Figure 1:  Average Annual Growth in Population Aged 20-34, 2000-2010

 

Numbers Behind the News: The Noise on Jobs and Buffet Taxes

 

The analogy of job-killing taxes is dramatic but it is not supported by evidence.  Michael Chase writing for The Rational Middle not only dissects the argument but also provides a how-to guide for readers to check the data themselves.  Yet we can expect to hear a lot more about job-killing taxes, especially now with Obama’s proposed Buffet Tax. In all of this noise we never hear how the taxes will kill jobs, or why we’ve lost jobs when we’ve cut taxes.  We must simply equate taxes with the “death” of jobs.

Businesses hire and fire based on their need to produce more, or less, to meet the demands of their customers.  Taxes might shift the marginal threshold of those decisions, but taxes are generally insufficient to “kill” jobs.  Taxes do take money out of people’s pockets so taxes do reduce consumer demand, but taxes do not take money out of the economy.  The money circulates back into the economy, sometimes more efficiently than our individual spending.  An individual might spend their tax cut largesse on dining out or going to a sporting event, whereas government makes investments in infrastructure and education that are much more productive.  Not all government spending is more productive, there is certainly money that is wasted, or where the marginal gain is wiped out by the transaction costs of transferring that money.  It also depends on whether the money is being used for consumption or investment.

 


Figure 1

Note:  All data indexed to 1998 values.


 

Enough rhetoric, it is time to turn to the data.  For more historical perspective, you can turn to Michael Chase again or go directly to the National Income and Product Account.  Because employment and taxes are on vastly different scales, the numbers here have been indexed to 1998 values.  During this period, employment has been stable while we have had two major spikes in tax revenue (Figure 1).  You might argue that taxes have acted like a prophylactic – preventing the creation of jobs that might otherwise have been created.  That is possible but we need to explore someother data.

 


Figure 2

Note:  All data indexed to 1998 values.


 

If taxes are killing jobs – then they do so by siphoning off profits that might otherwise be converted into jobs.  Yet when we look at taxes versus profits the linkage goes the other way – rising profits produce more tax revenue (Figure 2).  There is no connection between higher taxes reducing profits.  Beginning in 2003, profits began to increase much more rapidly than taxes.

 


Figure 3

Note:  All data indexed to 1998 values.


 

Investment income, or capitals gains, are taxed at a lower rate than labor income because we desire that income to be re-invested.

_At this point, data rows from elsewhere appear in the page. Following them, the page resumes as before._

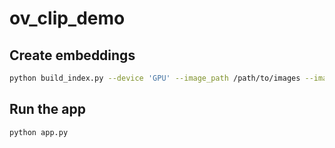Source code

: # ov_clip_demo

## Create **embeddings**
``` bash
python build_index.py --device 'GPU' --image_path /path/to/images --image_model_path /path/to/models/vit_h_14_visual.xml --embeddings_path /path/to/embeddings.pkl
```

## Run the app
``` bash
python app.py
```
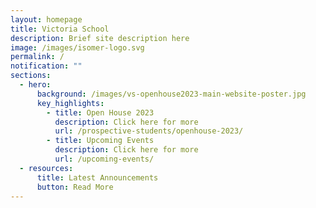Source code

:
```yaml
---
layout: homepage
title: Victoria School
description: Brief site description here
image: /images/isomer-logo.svg
permalink: /
notification: ""
sections:
  - hero:
      background: /images/vs-openhouse2023-main-website-poster.jpg
      key_highlights:
        - title: Open House 2023
          description: Click here for more
          url: /prospective-students/openhouse-2023/
        - title: Upcoming Events
          description: Click here for more
          url: /upcoming-events/
  - resources:
      title: Latest Announcements
      button: Read More
---
```

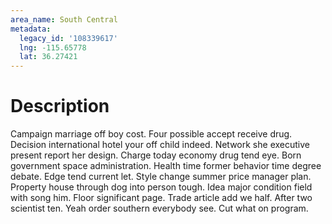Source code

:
 ```yaml
---
area_name: South Central
metadata:
  legacy_id: '108339617'
  lng: -115.65778
  lat: 36.27421
---
```

# Description
Campaign marriage off boy cost. Four possible accept receive drug. Decision international hotel your off child indeed. Network she executive present report her design.
Charge today economy drug tend eye. Born government space administration. Health time former behavior time degree debate. Edge tend current let. Style change summer price manager plan.
Property house through dog into person tough. Idea major condition field with song him. Floor significant page. Trade article add we half. After two scientist ten. Yeah order southern everybody see. Cut what on program.
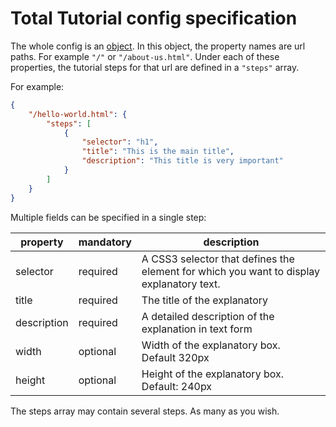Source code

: # Total Tutorial config specification

The whole config is an [object](https://developer.mozilla.org/en-US/docs/Web/JavaScript/Reference/Global_Objects/JSON). In this object, the property names are url paths. For example `"/"` or `"/about-us.html"`.
Under each of these properties, the tutorial steps for that url are defined in a `"steps"` array.

For example:

```json
{
	"/hello-world.html": {
		"steps": [
			{
				"selector": "h1",
				"title": "This is the main title",
				"description": "This title is very important"
			}
		]
	}
}
```

Multiple fields can be specified in a single step:

| property | mandatory | description                                                                              |
| -------- | --------- |------------------------------------------------------------------------------------------|
| selector | required | A CSS3 selector that defines the element for which you want to display explanatory text. |
| title | required | The title of the explanatory                                                             |
| description | required | A detailed description of the explanation in text form                                   |
| width | optional | Width of the explanatory box. <br> Default 320px                                         |
| height | optional | Height of the explanatory box. <br> Default: 240px |

The steps array may contain several steps. As many as you wish.
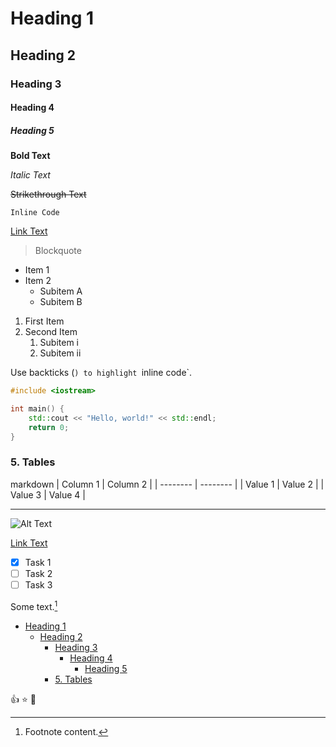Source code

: # Heading 1

## Heading 2

### Heading 3

#### Heading 4

##### Heading 5

**Bold Text**

*Italic Text*

~~Strikethrough Text~~

`Inline Code`

[Link Text](https://example.com)

> Blockquote

- Item 1
- Item 2
  - Subitem A
  - Subitem B

1. First Item
2. Second Item
   1. Subitem i
   2. Subitem ii

Use backticks (`) to highlight `inline code`.

```cpp
#include <iostream>

int main() {
    std::cout << "Hello, world!" << std::endl;
    return 0;
}
```


### 5. Tables

markdown
| Column 1 | Column 2 |
| -------- | -------- |
| Value 1  | Value 2  |
| Value 3  | Value 4  |

---

![Alt Text](image-url.jpg)

[Link Text](https://example.com)

- [x] Task 1
- [ ] Task 2
- [ ] Task 3

Some text.[^1]

[^1]: Footnote content.

<!-- TOC depthFrom:2 depthTo:6 withLinks:1 updateOnSave:1 -->

- [Heading 1](#heading-1)
  - [Heading 2](#heading-2)
    - [Heading 3](#heading-3)
      - [Heading 4](#heading-4)
        - [Heading 5](#heading-5)
    - [5. Tables](#5-tables)

<!-- /TOC -->


:thumbsup: :star: :rocket:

The problem with this logic is that there is nothing magical about a lower tax rate that encourages that re-investment, and the data show that very little of those gains are being reinvested in ways that generate jobs.

The linkage between profits and employment has been broken for some time.  Private industry is generating profit but it is not translating that profit into jobs (Figure 3).  Businesses have been able to wring greater productivity and profit out of an increasingly stressed labor force.  There is significant variation around the country with some regions doing better in aligning growth in profits and output with job growth, but in many regions and many industries that is simply not happening.

Neither additional stimulus spending nor steeper spending and tax cuts are going to kickstart job creation until we fix the gap between wealth, growth and employment.  Right now the outlook is grim for any real progress on employment.